My first term in Chad was full of war, fear, and much suffering for the people who lived all around me. One day we received news that soldiers had killed the pastor in the village of Bao, only 30 miles north of where I lived with other TEAM missionaries. The soldiers had surrounded the village market and opened fire into the crowd. When fellow Christians started wailing and weeping at the sight of their fallen pastor, the soldiers opened fire again and shot many more people. The Ngaodanbés visited us that afternoon, sensing we might be afraid. The pastor read scripture aloud and prayed with us, asking the Lord to remove the fear from our hearts. I have never forgotten that prayer.
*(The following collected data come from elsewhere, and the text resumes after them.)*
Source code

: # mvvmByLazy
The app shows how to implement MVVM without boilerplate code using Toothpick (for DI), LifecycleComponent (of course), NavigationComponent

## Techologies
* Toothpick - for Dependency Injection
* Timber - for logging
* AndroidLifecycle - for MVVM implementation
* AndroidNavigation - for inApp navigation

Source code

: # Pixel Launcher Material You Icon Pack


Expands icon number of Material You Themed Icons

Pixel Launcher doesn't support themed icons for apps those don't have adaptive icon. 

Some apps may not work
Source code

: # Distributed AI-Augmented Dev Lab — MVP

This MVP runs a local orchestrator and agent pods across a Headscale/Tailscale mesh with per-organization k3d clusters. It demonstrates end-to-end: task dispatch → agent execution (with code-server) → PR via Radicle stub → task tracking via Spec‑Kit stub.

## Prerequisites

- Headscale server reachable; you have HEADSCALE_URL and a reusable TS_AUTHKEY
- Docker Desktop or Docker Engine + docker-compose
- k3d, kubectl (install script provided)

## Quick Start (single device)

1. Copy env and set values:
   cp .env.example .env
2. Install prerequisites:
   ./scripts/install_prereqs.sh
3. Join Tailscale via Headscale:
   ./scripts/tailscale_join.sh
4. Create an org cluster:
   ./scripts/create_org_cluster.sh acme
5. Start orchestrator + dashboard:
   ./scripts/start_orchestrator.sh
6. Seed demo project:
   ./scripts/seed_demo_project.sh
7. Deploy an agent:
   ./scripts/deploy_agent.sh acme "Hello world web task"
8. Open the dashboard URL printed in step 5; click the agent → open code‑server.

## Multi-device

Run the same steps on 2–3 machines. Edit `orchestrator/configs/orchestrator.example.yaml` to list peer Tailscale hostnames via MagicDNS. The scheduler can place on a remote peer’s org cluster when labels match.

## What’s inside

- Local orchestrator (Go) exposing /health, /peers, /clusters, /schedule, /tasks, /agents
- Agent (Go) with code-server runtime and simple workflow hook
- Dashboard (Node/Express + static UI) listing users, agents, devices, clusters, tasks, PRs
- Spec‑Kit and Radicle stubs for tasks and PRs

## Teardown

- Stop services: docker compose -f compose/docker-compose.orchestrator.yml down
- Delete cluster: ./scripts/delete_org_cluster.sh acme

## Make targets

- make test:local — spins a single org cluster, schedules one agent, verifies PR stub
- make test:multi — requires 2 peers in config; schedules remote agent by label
Some time later, I was riding my bicycle to visit a pastor who had recently returned to Chad after attending a conference in Europe. On my way home, a man who appeared to be mentally ill jumped on to the path just ahead of me. He was obviously agitated and was threatening me by waving two broken bricks in the air. I immediately knew where to go for safety. Taking a quick left turn, my bicycle bumped along over an old sweet potato field as I sped toward Ngaodanbé’s house. We greeted each other calmly, but the pastor’s jaw dropped when I pointed over my shoulder toward the enraged man. Ngaodanbé hurried me quickly into his house and shut the door. I could hear him and his children speaking gently to the man to calm him down. They sat him on the edge of the well and offered him a cup of water. As they led the man behind the church building next door, one of the kids burst into the house and told me to take off for home. Ngaodanbé came by to check on me just a few minutes after I arrived safely at home. I was very grateful and gave him a large squash out of my garden. I have never forgotten the refuge I found when I needed it.
At Ngaodanbé’s funeral, I read Philippians 3:17 in memory of this pastor who served as a wonderful Godly example to me and countless others: “Join with others in following my example, brothers, and take note of those who live according to the pattern we gave you.”